6 tunisini accusati di sodomia: la condanna è una farsa

27 février 2016. Tunis. Portrait de Khaled, pseudonyme, un des six étudiants de Kairouan condamnés à trois ans de prison et cinq ans de banissement de la région pour pratique homosexuelle. // © Olivier Touron / Divergence

La sentenza nei confronti dei sei giovani accusati di sodomia in Tunisia, per l’assistenza ai quali Il grande colibrì e una rete di associazioni hanno lanciato una raccolta fondi che in poche ore ha raccolto più dell’obiettivo minimo [ilgrandecolibri.com], ha rispettato i pronostici. Gli accusati hanno visto la conferma della loro colpevolezza, ma anche una drastica riduzione della pena: la punizione è scesa dai tre anni a cui erano stati condannati in prima istanza a dicembre a un solo mese di carcere, che hanno già scontato, e ad un’ammenda di 400 dinari (circa 180 euro) che è inferiore alla cauzione versata per ottenere la libertà provvisoria. Inoltre è stata del tutto cancellata l’interdizione, comminata per cinque anni in primo grado, a risiedere a Qayrawan, la città in cui sarebbe stato commesso il “crimine” [jeuneafrique.com].

UNA SENTENZA POCO CORAGGIOSA

La sentenza, che sarà impugnata da quattro condannati, è stata commentata con parole dure da parte delle organizzazioni non governative (ONG) nazionali e internazionali, che chiedono l’abolizione dell’articolo 230 del codice penale, che punisce l’omosessualità e il lesbismo, anche se nell’ottobre scorso il presidente tunisino Béji Caïd Essebsi aveva già escluso la possibilità di modificare o abrogare quella norma [ilgrandecolibri.com]. L’associazione per la depenalizzazione dell’omosessualità Shams, che proprio nei giorni scorsi si è vista nuovamente riconoscere il diritto ad esistere [ilgrandecolibri.com], ha dichiarato di essere delusa dalla “mancanza di coraggio della corte, la cui sentenza è offensiva per i diritti dell’uomo e la dignità umana” [ansamed.info].

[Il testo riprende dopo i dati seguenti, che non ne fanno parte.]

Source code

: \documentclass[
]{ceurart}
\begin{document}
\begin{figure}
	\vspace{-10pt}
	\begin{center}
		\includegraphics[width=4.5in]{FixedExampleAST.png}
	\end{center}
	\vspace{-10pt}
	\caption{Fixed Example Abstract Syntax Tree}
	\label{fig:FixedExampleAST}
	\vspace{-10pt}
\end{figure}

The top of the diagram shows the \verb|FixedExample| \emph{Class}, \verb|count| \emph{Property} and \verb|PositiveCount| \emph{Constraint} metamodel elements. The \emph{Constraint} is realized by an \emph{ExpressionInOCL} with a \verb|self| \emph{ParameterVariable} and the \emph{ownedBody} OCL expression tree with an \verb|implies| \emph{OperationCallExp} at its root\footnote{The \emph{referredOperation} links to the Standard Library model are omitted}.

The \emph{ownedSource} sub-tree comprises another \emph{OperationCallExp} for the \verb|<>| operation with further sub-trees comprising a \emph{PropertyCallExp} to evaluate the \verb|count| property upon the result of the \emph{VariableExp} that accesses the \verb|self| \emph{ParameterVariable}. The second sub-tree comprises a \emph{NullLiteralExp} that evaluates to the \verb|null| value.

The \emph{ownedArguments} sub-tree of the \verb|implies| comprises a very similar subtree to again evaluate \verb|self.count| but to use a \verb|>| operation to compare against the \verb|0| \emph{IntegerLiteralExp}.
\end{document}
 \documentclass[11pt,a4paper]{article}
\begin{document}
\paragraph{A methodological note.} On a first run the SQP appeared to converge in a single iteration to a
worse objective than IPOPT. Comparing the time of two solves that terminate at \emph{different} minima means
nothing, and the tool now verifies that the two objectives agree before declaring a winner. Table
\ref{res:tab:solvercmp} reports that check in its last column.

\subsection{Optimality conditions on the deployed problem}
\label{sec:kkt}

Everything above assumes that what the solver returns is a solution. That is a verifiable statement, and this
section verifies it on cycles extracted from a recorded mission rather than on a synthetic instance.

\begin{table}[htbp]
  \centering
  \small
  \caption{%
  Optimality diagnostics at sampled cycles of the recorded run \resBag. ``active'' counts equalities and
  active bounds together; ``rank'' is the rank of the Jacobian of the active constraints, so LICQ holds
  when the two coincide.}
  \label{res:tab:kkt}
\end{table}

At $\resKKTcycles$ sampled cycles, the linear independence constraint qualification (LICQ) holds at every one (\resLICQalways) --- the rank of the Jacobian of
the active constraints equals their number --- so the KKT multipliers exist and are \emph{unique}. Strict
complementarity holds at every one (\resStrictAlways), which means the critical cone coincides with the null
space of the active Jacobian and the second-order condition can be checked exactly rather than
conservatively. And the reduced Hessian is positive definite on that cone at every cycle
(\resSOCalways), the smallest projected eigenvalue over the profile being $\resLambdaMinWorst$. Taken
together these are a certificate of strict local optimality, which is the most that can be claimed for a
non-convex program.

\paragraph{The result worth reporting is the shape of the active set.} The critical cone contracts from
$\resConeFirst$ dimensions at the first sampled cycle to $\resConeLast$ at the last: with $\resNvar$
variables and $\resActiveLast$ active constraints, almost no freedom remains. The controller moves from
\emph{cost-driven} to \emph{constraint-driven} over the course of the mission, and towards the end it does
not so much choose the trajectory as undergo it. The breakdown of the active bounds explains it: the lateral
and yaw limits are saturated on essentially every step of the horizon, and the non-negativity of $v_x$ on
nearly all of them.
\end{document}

Si può certamente gioire del fatto che i sei giovani, di età compresa tra il 19 e i 23 anni, non torneranno in carcere. Ma quanto subito dietro le sbarre, sia dai secondini che li hanno costretti a subire esami anali sia dai compagni di cella che li hanno sottoposti ad abusi e violenze, rimarrà sempre sulla loro pelle, così come rischia di rimanere per sempre lo stigma di omosessualità, che ha fatto terra bruciata intorno ai ragazzi [ilgrandecolibri.com].

CONTRO L’OMOFOBIA DELLA SOCIETA’

Purtroppo, infatti, nella gran parte dei paesi africani l’omosessualità – oltre ad essere punita dalla legge – è condannata dalla maggioranza dei cittadini, come conferma anche il rapporto di afrobarometer.org sulla tolleranza: la Tunisia non fa eccezione, con appena il 17% degli intervistati che si dice non a disagio ad avere come vicino una persona omosessuale. E proprio da una denuncia dei vicini è scaturito l’arresto dei sei giovani tunisini.

Intanto però, se pure il sentimento popolare è ancora fortemente ostile alle persone omosessuali, qualcosa comincia a muoversi: blogger e intellettuali sono intervenuti per sostenere il diritto ad esistere di chiunque e Shams ha diffuso un video in cui alcune star tunisine chiedono la depenalizzazione dell’omosessualità, in cui figurano le attrici Souhir Ben Amara, Saoussen Maalej, Rym Ben Messaoud e altri protagonisti del mondo della cultura e dello spettacolo che chiedono, con il semplice sfondo della bandiera nazionale, l’abolizione dell’articolo 230 dal codice penale tunisino.